The two girls were dragged in by a pair of strong hands, and Connie found herself in utter darkness, descending some slippery stairs—into what depths she had not the slightest idea.

"These are the cellars," said Agnes when at last a door was flung open, and she found herself in a very poorly lit apartment with scarcely any furniture. "You was in hattics before," continued Agnes; "now ye're in the cellars. Yer didn't greatly take to kind Mammy Warren, but perhaps yer'll like Simeon Stylites better. He's a rare good man is Simeon—wery pious too. He sets afore him a saint o' the olden days, an' tries to live accordin'. He ain't in yet, so yer can set down and take things heasy."

Connie sat down.

"I'm that frightened!" she said. Agnes began to laugh.

"Sakes!" she exclaimed, "you ha' no cause. Simeon's a real feeling man, and he's allers kind to pore gels, more particular ef they 'appen to be purty."

Agnes now proceeded to light a fire in a huge, old-fashioned grate. There seemed to be abundance of coal. She built the fire up high, and when it roared up the chimney she desired Connie to draw near.

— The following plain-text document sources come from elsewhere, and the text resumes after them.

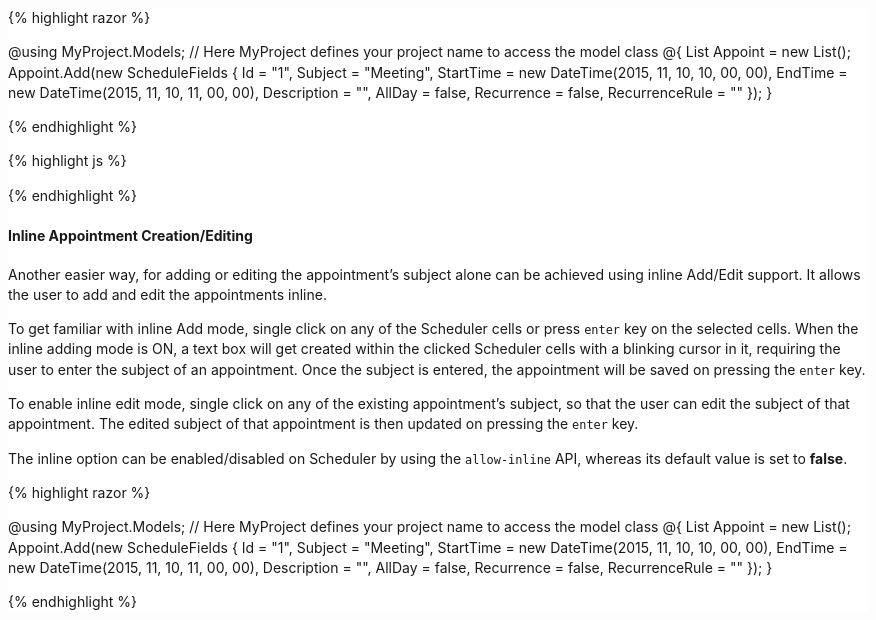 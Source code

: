 {% highlight razor %}

@using MyProject.Models; // Here MyProject defines your project name to access the model class
@{
    <!-- Datasource for Appointments -->
    List<ScheduleFields> Appoint = new List<ScheduleFields>();
    Appoint.Add(new ScheduleFields { Id = "1", Subject = "Meeting", StartTime = new DateTime(2015, 11, 10, 10, 00, 00), EndTime = new DateTime(2015, 11, 10, 11, 00, 00), Description = "", AllDay = false, Recurrence = false, RecurrenceRule = "" });
}

<ej-schedule id="Schedule1" width="100%" height="525px" current-date="new DateTime(2015, 11, 8)" show-quick-window="true" cell-click="onCellClick">   
    <e-appointment-settings datasource="Appoint" id="Id" subject='"Subject"' start-time='"StartTime"' end-time='"EndTime"' description='"Description"' all-day='"AllDay"' recurrence='"Recurrence"' recurrence-rule='"RecurrenceRule"'>
    </e-appointment-settings>
</ej-schedule>

{% endhighlight %}

{% highlight js %}

<script>
function onCellClick(args) {
    args.cancel = true;
}
</script>

{% endhighlight %}


#### Inline Appointment Creation/Editing

Another easier way, for adding or editing the appointment’s subject alone can be achieved using inline Add/Edit support. It allows the user to add and edit the appointments inline.

To get familiar with inline Add mode, single click on any of the Scheduler cells or press `enter` key on the selected cells. When the inline adding mode is ON, a text box will get created within the clicked Scheduler cells with a blinking cursor in it, requiring the user to enter the subject of an appointment. Once the subject is entered, the appointment will be saved on pressing the `enter` key. 

To enable inline edit mode, single click on any of the existing appointment’s subject, so that the user can edit the subject of that appointment. The edited subject of that appointment is then updated on pressing the `enter` key.

The inline option can be enabled/disabled on Scheduler by using the `allow-inline` API, whereas its default value is set to **false**.

{% highlight razor %}

@using MyProject.Models; // Here MyProject defines your project name to access the model class
@{
    <!-- Datasource for Appointments -->
    List<ScheduleFields> Appoint = new List<ScheduleFields>();
    Appoint.Add(new ScheduleFields { Id = "1", Subject = "Meeting", StartTime = new DateTime(2015, 11, 10, 10, 00, 00), EndTime = new DateTime(2015, 11, 10, 11, 00, 00), Description = "", AllDay = false, Recurrence = false, RecurrenceRule = "" });
}

<ej-schedule id="Schedule1" width="100%" height="525px" current-date="new DateTime(2015, 11, 8)" allow-inline="true">   
    <e-appointment-settings datasource="Appoint" id="Id" subject='"Subject"' start-time='"StartTime"' end-time='"EndTime"' description='"Description"' all-day='"AllDay"' recurrence='"Recurrence"' recurrence-rule='"RecurrenceRule"'>
    </e-appointment-settings>
</ej-schedule>

{% endhighlight %}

"You ain't got over yer fright yet," she began.

"Don't talk of it," said Connie.

"I guess as I won't—yer do look piquey. 'Ow's the other kid?"

"I dunno."

Agnes laughed and winked. After a minute she said,

"Yer needn't tell me. 'E's with Mrs. Anderson, mother o' the fireman. The fireman—'e's a real 'andsome man—I can tike to that sort myself. The kid's wery bad, he is. Wull, ef he dies it'll be a pity, for he 'ave the makings in 'im of a first-rate perfessional."

"Perfessional?" said Connie.

"Yus—ef he lives 'e'll be one. Simeon Stylites 'ull see to that. You'll be a perfessional, too. There's no use in these 'ere days bein' anything of an amattur; yer must be a perfessional or yer can't earn yer bread."

"I don't understand," said Connie.

"Sakes! you be stupid. It's good to open yer heyes now. Wot do yer think Mammy Warren wanted yer for?"

"I never could tell, only Mrs. Anderson said——"

"Yus—tell us wot she said. She's a torf—let's get 'er idees on the subjeck."

"I won't tell yer," said Connie.

"Oh—that's yer little gime! Wull—I don't keer—I'll tell yer from my p'int o' view. Mammy Warren wanted yer—not for love—don't think no sech thing—but jest 'cos she could make you a sort o' decoy-duck. W'ile she was pickin' up many a good harvest, folks was a-starin' at you; an' w'en the little boy were there too, w'y, they stared all the more. She 'ad the boy first, and he were a fine draw. But he tuk ill, an' then she had to get some sort, an' I told her 'bout you, and 'ow purty you were, an' wot golden 'air you 'ad. 'Her golden 'air was 'angin' down her back,' I sung to her, an' she were tuk with the picter. Then I got yer for her—you knows 'ow. Wull, pore Mammy Warren! she's in quad for the present. But she'll come out agin none the worse; bless yer! they feeds 'em fine in quad now. Many a one as I know goes in reg'lar for the cold weather. You see, we'n yer gets yer lodgin' an' yer food at Government expense, it don't cost yer nothing, an' yer come out none the worse. That's wot Mammy Warren 'ull do. But Simeon Stylites-'e's a man 'oo prides himself on niver 'avin' been tuk yet. He'll teach yer 'ow to be a perfessional. Now then—yer ain't frightened, be yer?"

"No," said Connie. Once again she was the old Connie. She had got over her anguish of despair and grief about her father's conduct. She must get out of this, and the only chance was to let Agnes think that she didn't mind.

"Yer'll make a beautiful perfessional!" said Agnes, looking at her with admiration now. "I could—I could grovel at yer feet—pore me, so plain as I ham an' hall, an' you so wery genteel. There now, 'oo's that a-knockin' at the door?"

Agnes went to the door. She opened it about an inch, and had a long colloquy with some one outside.

"All right, Freckles," she said, "you can go to bed."

She then came back to Connie.

"Simeon ain't returning afore to-morrer," she said. "We'll tike to our beds. Come along with me, Connie."